I enjoy introducing my friends to the web and weblogging and I am quite fond of watching them play with the medium without prior knowledge of the weblog community and it's "rules". It's fascinating to see what they produce when they are not told to "Write everyday about what happens in your life and then link to things you found while surfing". One such friend is Karen Wright who has taken to her website perceiving.org with a style that is very much her own. Somehow it feels more literary, more story-centric, less about links and more about life. What do you all think? How have "the rules" effected your writing?
posted by shmuel (30 comments total)

 
I know I've spent a lot of time thinking about my "rules". I set boundaries for myself to help me focus. At one point I called my site "true stories" and made sure that all of the things I posted were just that. I have sense changed the focus a little but I still have things I adhere to. Things like length and depth of posts, recently I try to keep them longer and less life-update'ish. I suppose every site has it's reason I use "rules" to help me understand and explore my reason.
posted by shmuel at 10:11 PM on August 22, 2001


My rule is, only post things I'd want to read.
posted by kindall at 10:13 PM on August 22, 2001


I started off doing a fictional journal with plenty of implicit rules, and that became frustrating. So I started a "real" blog as well, and found having no rules just as frustrating. I'd agree with kindall – Please Thyself, that's ultimately the Big Rule. But I'm sure we all have our smaller ones as well. I try to ask myself, am I saying something new? I don't want to just recycle links I found on other weblogs all the time – although I find myself doing just that surprisingly often.
posted by D at 10:30 PM on August 22, 2001


i'm a little unclear, i suppose, as to what the weblog community's "rules" are. i'm not trying to be picky, or anything, but what are the rules? to me, the weblog community is more about influence than it is rules. and, viewed in that way, breaking the rules is good -- it implies that you've grown from your initial influences.

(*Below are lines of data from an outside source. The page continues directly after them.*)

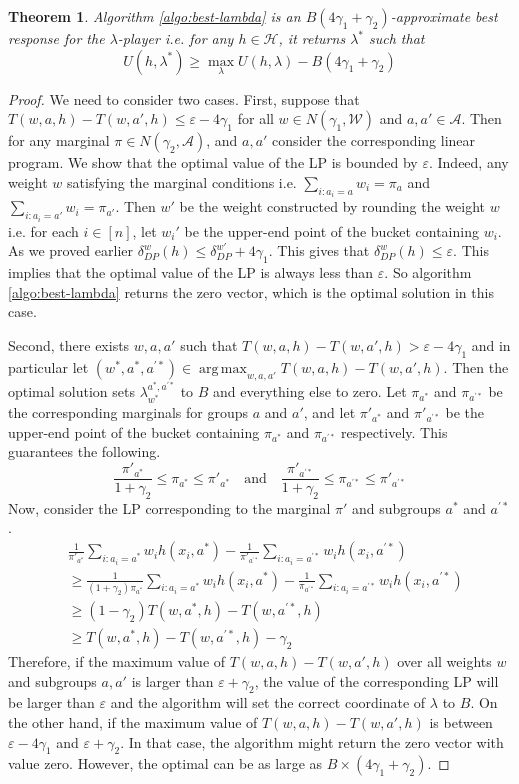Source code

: \documentclass{article}
\newtheorem{theorem}{Theorem}
\DeclareMathOperator*{\argmax}{arg\,max}
\newcommand{\WW}{\mathcal{W}}
\newcommand{\Ac}{\mathcal{A}}
\newcommand{\HH}{\mathcal{H}}
\newcommand{\eps}{\varepsilon}
\begin{document}
\begin{theorem}
Algorithm \ref{algo:best-lambda} is an $B(4\gamma_1 + \gamma_2)$-approximate best response for the $\lambda$-player i.e. for any $h \in \HH$, it returns $\lambda^*$ such that
$$U(h,\lambda^*) \ge \max_{\lambda} U(h,\lambda) - B(4\gamma_1 + \gamma_2)$$
\end{theorem}
\begin{proof}
We need to consider two cases. First, suppose that $T(w,a,h) - T(w,a',h) \le \eps - 4\gamma_1$ for all $w \in N(\gamma_1,\WW)$ and $a,a' \in \Ac$. Then for any marginal $\pi \in N(\gamma_2,\Ac)$, and $a,a'$ consider the corresponding linear program. We show that the optimal value of the LP is bounded by $\eps$. Indeed, any weight $w$ satisfying the marginal conditions i.e. $\sum_{i:a_i = a}w_i = \pi_a$ and $\sum_{i:a_i = a'}w_i = \pi_{a'}$. Then $w'$ be the weight constructed by rounding the weight $w$ i.e. for each $i \in [n]$, let $w_i'$ be the upper-end point of the bucket containing $w_i$. As we proved earlier $\delta^w_{DP}(h) \le \delta^{w'}_{DP} + 4\gamma_1$. This gives that $\delta^w_{DP}(h) \le \eps$. This implies that the optimal value of the LP is always less than $\eps$. So algorithm \ref{algo:best-lambda} returns the zero vector, which is the optimal solution in this case.

Second, there exists $w,a,a'$ such that $T(w,a,h) - T(w,a',h) > \eps - 4\gamma_1$ and in particular let $(w^*,a^*,a^{'*}) \in \argmax_{w,a,a'} T(w,a,h) - T(w,a',h)$. Then the optimal solution sets $\lambda^{a^*,a^{'*}}_{w^*}$ to $B$ and everything else to zero. Let $\pi_{a^*}$ and $\pi_{a^{'*}}$ be the corresponding marginals for groups $a$ and $a'$, and let $\pi'_{a^*}$ and $\pi'_{a^{'*}}$ be the upper-end point of the bucket containing $\pi_{a^*}$ and $\pi_{a^{'*}}$ respectively. This guarantees the following.
$$ \frac{\pi'_{a^*}}{1 + \gamma_2} \le \pi_{a^*} \le \pi'_{a^*} \quad \text{and} \quad \frac{\pi'_{a^{'*}}}{1 + \gamma_2} \le \pi_{a^{'*}} \le \pi'_{a^{'*}} $$
Now, consider the LP corresponding to the marginal $\pi'$ and subgroups $a^*$ and $a^{'*}$. 
\begin{align*}
&\frac{1}{\pi'_{a^*}} \sum_{i:a_i = a^*} w_i h(x_i,a^*) - \frac{1}{\pi'_{a^{'*}}} \sum_{i:a_i = a^{'*}} w_i h(x_i,a^{'*}) \\
&\ge \frac{1}{(1+\gamma_2) \pi_{a^*}} \sum_{i:a_i = a^*} w_i h(x_i,a^*) - \frac{1}{\pi_{a^{'*}}} \sum_{i:a_i = a^{'*}} w_i h(x_i,a^{'*})  \\
&\ge (1-\gamma_2) T(w,a^*,h) - T(w,a^{'*},h)\\
&\ge T(w,a^*,h) - T(w,a^{'*},h) - \gamma_2
\end{align*}
Therefore, if the maximum value of $T(w,a,h) - T(w,a',h)$ over all weights $w$ and subgroups $a,a'$ is larger than $\eps + \gamma_2$, the value of the corresponding LP will be larger than $\eps$ and the algorithm will set the correct coordinate of $\lambda$ to $B$. On the other hand, if the maximum value of $T(w,a,h) - T(w,a',h)$ is between $\eps - 4\gamma_1$ and $\eps+\gamma_2$. In that case, the algorithm might return the zero vector with value zero. However, the optimal can be as large as $B \times (4\gamma_1 + \gamma_2)$.
\end{proof}
\end{document}
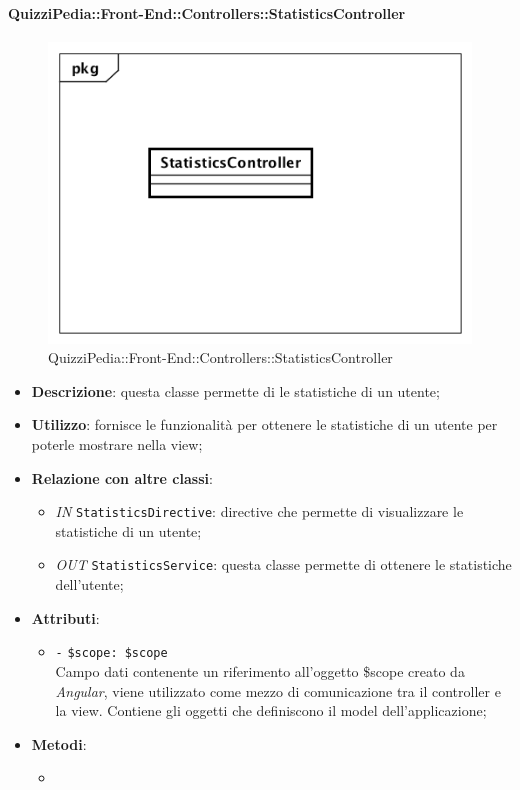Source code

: \paragraph{QuizziPedia::Front-End::Controllers::StatisticsController}
\begin{figure}
	\centering
	\includegraphics[scale=0.45]{UML/Classi/Front-End/QuizziPedia_Front-end_Controller_StatisticsController.png}
	\caption{QuizziPedia::Front-End::Controllers::StatisticsController}
\end{figure}
\begin{itemize}
	\item \textbf{Descrizione}: questa classe permette di le statistiche di un utente;
	\item \textbf{Utilizzo}: fornisce le funzionalità per ottenere le statistiche di un utente per poterle mostrare nella view;
	\item \textbf{Relazione con altre classi}:
	\begin{itemize}
		\item \textit{IN} \texttt{StatisticsDirective}: directive che permette di visualizzare le statistiche di un utente; 
		\item \textit{OUT} \texttt{StatisticsService}: questa classe permette di ottenere le statistiche dell'utente;
	\end{itemize}
	\item \textbf{Attributi}:
	\begin{itemize}
		\item \texttt{-} \texttt{\$scope: \$scope} \\
		Campo dati contenente un riferimento all’oggetto \$scope creato da \textit{Angular}, viene utilizzato come mezzo di comunicazione tra il controller e la view. Contiene gli oggetti che definiscono il model dell’applicazione;
	\end{itemize}
	\item \textbf{Metodi}:
	\begin{itemize}
		\item 
	\end{itemize}
\end{itemize}

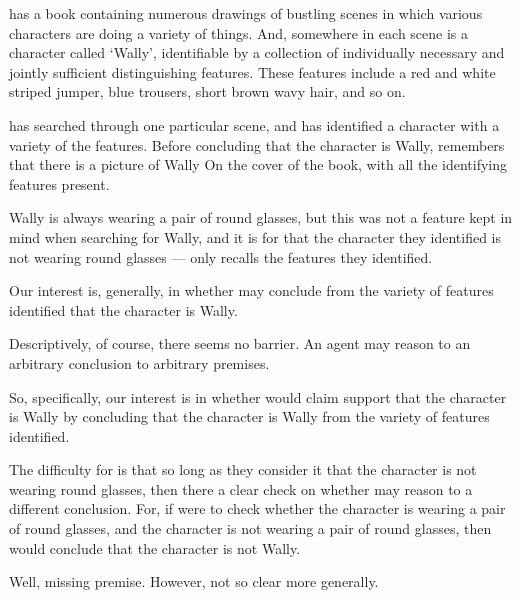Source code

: \begin{note}[Wally]
  \begin{illustration}
    \label{illu:CS:wheres-wally}
     has a book containing numerous drawings of bustling scenes in which various characters are doing a variety of things.
    And, somewhere in each scene is a character called `Wally', identifiable by a collection of individually necessary and jointly sufficient distinguishing features.
    These features include a red and white striped jumper, blue trousers, short brown wavy hair, and so on.

     has searched through one particular scene, and has identified a character with a variety of the features.
    Before concluding that the character is Wally,  remembers that there is a picture of Wally On the cover of the book, with all the identifying features present.

    Wally is always wearing a pair of round glasses, but this was not a feature  kept in mind when searching for Wally, and it is \epVAd{} for  that the character they identified is not wearing round glasses  ---  only recalls the features they identified.
  \end{illustration}

  Our interest is, generally, in whether  may conclude from the variety of features identified that the character is Wally.

  Descriptively, of course, there seems no barrier.
  An agent may reason to an arbitrary conclusion to arbitrary premises.

  So, specifically, our interest is in whether  would claim support that the character is Wally by concluding that the character is Wally from the variety of features identified.

  The difficulty for  is that so long as they consider it \epVAd{} that the character is not wearing round glasses, then there a clear check on whether  may reason to a different conclusion.
  For, if  were to check whether the character is wearing a pair of round glasses, and the character is not wearing a pair of round glasses, then  would conclude that the character is not Wally.
\end{note}

\begin{note}
  Well, missing premise.
  However, not so clear more generally.
\end{note}

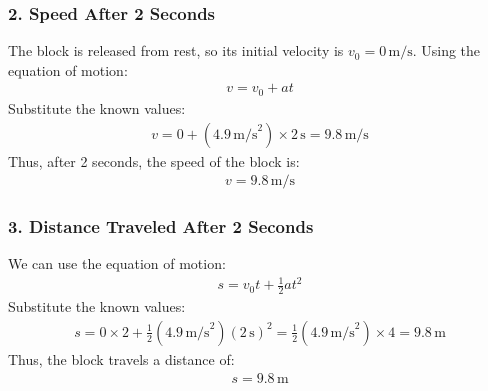 \documentclass[letterpaper,10pt,english]{jupyterBook}
\begin{document}
\subsubsection{2. Speed After 2 Seconds}
\label{\detokenize{prerequisites:speed-after-2-seconds}}
\sphinxAtStartPar
The block is released from rest, so its initial velocity is \( v_0 = 0 \, \text{m/s} \). Using the equation of motion:
\begin{equation*}
\begin{split}
v = v_0 + at
\end{split}
\end{equation*}
\sphinxAtStartPar
Substitute the known values:
\begin{equation*}
\begin{split}
v = 0 + (4.9 \, \text{m/s}^2) \times 2 \, \text{s} = 9.8 \, \text{m/s}
\end{split}
\end{equation*}
\sphinxAtStartPar
Thus, after 2 seconds, the speed of the block is:
\begin{equation*}
\begin{split}
v = 9.8 \, \text{m/s}
\end{split}
\end{equation*}

\subsubsection{3. Distance Traveled After 2 Seconds}
\label{\detokenize{prerequisites:distance-traveled-after-2-seconds}}
\sphinxAtStartPar
We can use the equation of motion:
\begin{equation*}
\begin{split}
s = v_0 t + \frac{1}{2} a t^2
\end{split}
\end{equation*}
\sphinxAtStartPar
Substitute the known values:
\begin{equation*}
\begin{split}
s = 0 \times 2 + \frac{1}{2} (4.9 \, \text{m/s}^2) (2 \, \text{s})^2 = \frac{1}{2} (4.9 \, \text{m/s}^2) \times 4 = 9.8 \, \text{m}
\end{split}
\end{equation*}
\sphinxAtStartPar
Thus, the block travels a distance of:
\begin{equation*}
\begin{split}
s = 9.8 \, \text{m}
\end{split}
\end{equation*}
\end{document}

so i guess the question i would like to ask anyone reading this thread is, what sites influence you? what do you like about a weblog, and what don't you like?

i'll pony up and say that i dislike most multi-user weblogs. a lot of weblogs in that format that i've visited seem to end up as discussions between the posters. i feel as though i'm an uninvited intruder on a private party. the only multi-user weblog that i like, off the top of my head, is boing boing.

i will say that i do like weblogs which point out the interesting to the reader. i like kottke's weblog, because he points out weird shit that he sees in his life, such as people making animal noises into their cell phones. if i have a strong influence, it's probably kottke and webloggers like him.

so what do you like in a weblog?
posted by moz at 10:47 PM on August 22, 2001


Rule number one: don't talk about swiss cheese after midnight.

*Shhh....*
posted by jessie at 10:50 PM on August 22, 2001


Sometimes when I'm feeling blah about the weblog game, I like to go back and read this article.
posted by timothompson at 11:04 PM on August 22, 2001


I tend to agree with D. But I am trying to say something new that I haven't said, not necessarily what other people haven't said or done before. I am trying to chronicle my time and experience (however little time I have to jot a note), sometimes fictionally (there were notes for a novel in there somewhere), and sometimes not. I like it when other people see it and tell me they like it, but it's mostly for me.... And maybe a few dozen of your closest friends.
posted by bison at 11:29 PM on August 22, 2001


It is a "me" thing as far as I am concerned.
posted by bjgeiger at 11:36 PM on August 22, 2001


Moz, I do think there are some unwritten "rules" we are bound by at times or try not to be bound by as the case may be. Or, maybe I should call them "trends" as opposed to "rules":

- Linking to friend's weblogs
- Including links to random web stuff
- Talking about "random" things
- Talk about your life
- Sequential posts from top to bottom

I'm sure there are more. I think Jason Kottke's site is an excellent example of some of the "rules" not because he's a tool but because he created something intriguing that as you point out inspired people. I guess what I am reflecting on is an experiment in introducing someone to the web without indoctrinating them to the world of inspiring websites sites.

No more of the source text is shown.